Falobst (1971)
Demorei um pouco para apreciar o som de Rufus Zuphall. Acho que queria Ohr e acabei recebendo Krautrock, não Kosmische. Sem dúvida, é um som fácil de curtir para quem gosta de rock com guitarra e flauta de 1971. Coloque na mesma categoria de Nosferatu, Ikarus, Os Mundi e Electric Sandwich.
---18/08/2025
É difícil criar uma narrativa a partir de alguns álbuns, e Phallobst é um deles. O álbum é dividido em cerca de metade instrumental e metade vocal, e em sua maior parte, controlado. É um rock progressivo mais tradicional do que o que normalmente se associa ao termo Krautrock. Há até um toque de folk rock. As referências citadas acima são precisas, e se você remover a proeminência da flauta, também poderá ver este álbum como um protótipo de bandas como Thirsty Moon ou Satin Whale. Curiosamente, este álbum seria originalmente lançado pela Ohr. Nas notas do encarte do CD, muito se fala sobre o mellotron, mas seu uso é bastante sutil, aparecendo apenas nas duas últimas faixas.
O CD inclui a primeira metade do concerto de despedida de Aachen de 1972. A segunda metade pode ser encontrada como faixas bônus em Weiss der Teufel, que eu não possuo. O concerto completo foi originalmente lançado como parte do conjunto de 4 LPs da Little Wing em 1993. A gravação do concerto em si não é das melhores, mas é suficiente para um evento de arquivo de 1972. É um show animado com algumas faixas únicas, principalmente a improvisação de nove minutos "Sau Aas". Não o suficiente para eu guardar como um complemento, no entanto.

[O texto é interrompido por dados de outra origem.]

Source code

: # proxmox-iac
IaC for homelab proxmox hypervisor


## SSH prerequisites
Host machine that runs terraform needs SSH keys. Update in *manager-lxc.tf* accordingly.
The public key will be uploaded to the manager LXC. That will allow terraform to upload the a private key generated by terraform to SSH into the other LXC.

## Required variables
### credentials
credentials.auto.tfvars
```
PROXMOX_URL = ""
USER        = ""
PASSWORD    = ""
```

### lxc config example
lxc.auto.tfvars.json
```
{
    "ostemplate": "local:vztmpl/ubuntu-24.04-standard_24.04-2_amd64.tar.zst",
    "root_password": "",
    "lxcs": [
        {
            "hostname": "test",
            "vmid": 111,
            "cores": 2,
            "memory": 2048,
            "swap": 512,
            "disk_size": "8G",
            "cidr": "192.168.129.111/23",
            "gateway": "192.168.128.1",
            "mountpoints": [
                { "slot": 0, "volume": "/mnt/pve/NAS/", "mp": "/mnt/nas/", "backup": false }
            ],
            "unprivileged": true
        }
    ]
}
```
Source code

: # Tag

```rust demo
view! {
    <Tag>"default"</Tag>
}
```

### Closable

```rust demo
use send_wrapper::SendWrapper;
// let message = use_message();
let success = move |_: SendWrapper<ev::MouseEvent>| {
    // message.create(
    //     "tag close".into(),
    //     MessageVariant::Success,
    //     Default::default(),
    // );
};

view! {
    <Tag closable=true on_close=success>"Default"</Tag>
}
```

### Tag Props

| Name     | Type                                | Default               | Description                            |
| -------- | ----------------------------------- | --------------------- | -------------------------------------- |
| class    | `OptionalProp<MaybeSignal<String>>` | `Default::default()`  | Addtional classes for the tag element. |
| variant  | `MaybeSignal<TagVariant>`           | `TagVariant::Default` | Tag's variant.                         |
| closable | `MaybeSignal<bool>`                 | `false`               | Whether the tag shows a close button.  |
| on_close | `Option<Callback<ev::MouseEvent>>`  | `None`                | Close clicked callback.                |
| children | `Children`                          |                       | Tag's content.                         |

O álbum de estreia de Rufus Zuphall foi lançado numa época em que a cena musical alemã começava a despontar. Seria mais um ano em que centenas de álbuns underground chegariam ao mercado, e o recém-cunhado rótulo Krautrock seria aplicado. Seria impossível até mesmo para o ouvinte mais dedicado acompanhar tudo! Mas, um ano antes, havia apenas um punhado de bandas conseguindo produzir esse novo tipo de som. Variando de experimentações como Electronic Mediation do Tangerine Dream, UFO do Guru Guru e o álbum de estreia do Kraftwerk, a jazzistas como Wolfgang Dauner, e chegando ao rock progressivo/blues britânico de bandas como Nosferatu, Out of Focus e Armageddon. Rufus Zuphall se aproxima mais deste último estilo. Flauta e guitarra desempenham um papel fundamental, e as composições não são particularmente selvagens ou intensas. Sua estrutura permanece livre, e a faixa-título é uma jam improvisada que ocupa um lado inteiro do disco, algo que já era bastante comum nos EUA e no Reino Unido naquela época. Quando ouvi este álbum pela primeira vez, há mais de 30 anos, fiquei um pouco insatisfeito, pois esperava algo mais experimental. Cerca de 10 anos depois, passei a apreciar mais o que a banda havia conquistado. E agora, duas décadas depois, ouço o álbum melhor do que nunca. Claro que tem falhas – mas isso faz parte do fascínio da cena. Nunca se tratou de perfeição clássica. Tratava-se da emoção crua que a juventude alemã havia reprimido e estava pronta para liberar. Weiss der Teufel faz parte dessa fase de construção.Propriedade: 1989 Little Wing (LP). Capa dupla com uma pintura exclusiva. Desde o início, a Little Wing tomou a controversa decisão de não usar capas originais e optar por ilustrações originais. Em geral, discordo dessa abordagem. Mas devo dizer que este álbum, juntamente com o Diluvium do Ainigma, é tão superior que preciso dar o devido crédito.